## Dataset excerpts
[Start of Attachment]

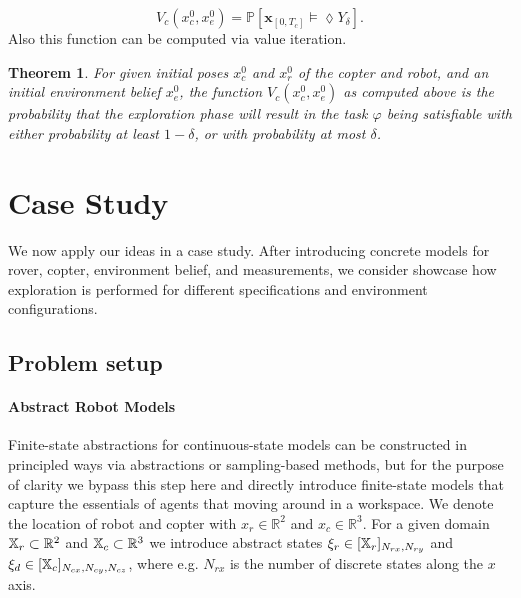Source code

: \documentclass[conference]{IEEEtran}
\newtheorem{theorem}{Theorem}
\begin{document}

\begin{equation}
\label{eq:coptervalue}
	V_c(x^0_c, x^0_e) = \mathbb{P} \left[ \mathbf{x}_{[0, T_c]} \models \lozenge Y_\delta \right].
\end{equation}
Also this function can be computed via value iteration.

\begin{theorem}
	For given initial poses $x_c^0$ and $x_r^0$ of the copter and robot, and an initial environment belief $x_e^0$, the function $V_c(x_c^0, x_e^0)$ as computed above is the probability that the exploration phase will result in the task $\varphi$ being satisfiable with either probability at least $1- \delta$, or with probability at most $\delta$.  
\end{theorem}



\section{Case Study}
\label{sec:casestudy}

We now apply our ideas in a case study. After introducing concrete models for rover, copter, environment belief, and measurements, we consider showcase how exploration is performed for different specifications and environment configurations.

\subsection{Problem setup}

\paragraph{Abstract Robot Models}

Finite-state abstractions for continuous-state models can be constructed in principled ways via abstractions or sampling-based methods, but for the purpose of clarity we bypass this step here and directly introduce finite-state models that capture the essentials of agents that moving around in a workspace. We denote the location of robot and copter with $x_r \in \mathbb{R}^2$ and $x_c \in \mathbb{R}^3$. For a given domain $\mathbb{X}_r \subset \mathbb{R}^2$ and $\mathbb{X}_c \subset \mathbb{R}^3$ we introduce abstract states $\xi_r \in [\mathbb{X}_r]_{N_{rx}, N_{ry}}$ and $\xi_d \in [\mathbb{X}_c]_{N_{cx}, N_{cy}, N_{cz}}$, where e.g. $N_{rx}$ is the number of discrete states along the $x$ axis. 
\end{document}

[End of Attachment]

## What the task asks
Repeat the data exactly as given. Keep every picture out of the copy.

## Expected output
Source code

: \documentclass[conference]{IEEEtran}
\newtheorem{theorem}{Theorem}
\begin{document}

\begin{equation}
\label{eq:coptervalue}
	V_c(x^0_c, x^0_e) = \mathbb{P} \left[ \mathbf{x}_{[0, T_c]} \models \lozenge Y_\delta \right].
\end{equation}
Also this function can be computed via value iteration.

\begin{theorem}
	For given initial poses $x_c^0$ and $x_r^0$ of the copter and robot, and an initial environment belief $x_e^0$, the function $V_c(x_c^0, x_e^0)$ as computed above is the probability that the exploration phase will result in the task $\varphi$ being satisfiable with either probability at least $1- \delta$, or with probability at most $\delta$.  
\end{theorem}



\section{Case Study}
\label{sec:casestudy}

We now apply our ideas in a case study. After introducing concrete models for rover, copter, environment belief, and measurements, we consider showcase how exploration is performed for different specifications and environment configurations.

\subsection{Problem setup}

\paragraph{Abstract Robot Models}

Finite-state abstractions for continuous-state models can be constructed in principled ways via abstractions or sampling-based methods, but for the purpose of clarity we bypass this step here and directly introduce finite-state models that capture the essentials of agents that moving around in a workspace. We denote the location of robot and copter with $x_r \in \mathbb{R}^2$ and $x_c \in \mathbb{R}^3$. For a given domain $\mathbb{X}_r \subset \mathbb{R}^2$ and $\mathbb{X}_c \subset \mathbb{R}^3$ we introduce abstract states $\xi_r \in [\mathbb{X}_r]_{N_{rx}, N_{ry}}$ and $\xi_d \in [\mathbb{X}_c]_{N_{cx}, N_{cy}, N_{cz}}$, where e.g. $N_{rx}$ is the number of discrete states along the $x$ axis. 
\end{document}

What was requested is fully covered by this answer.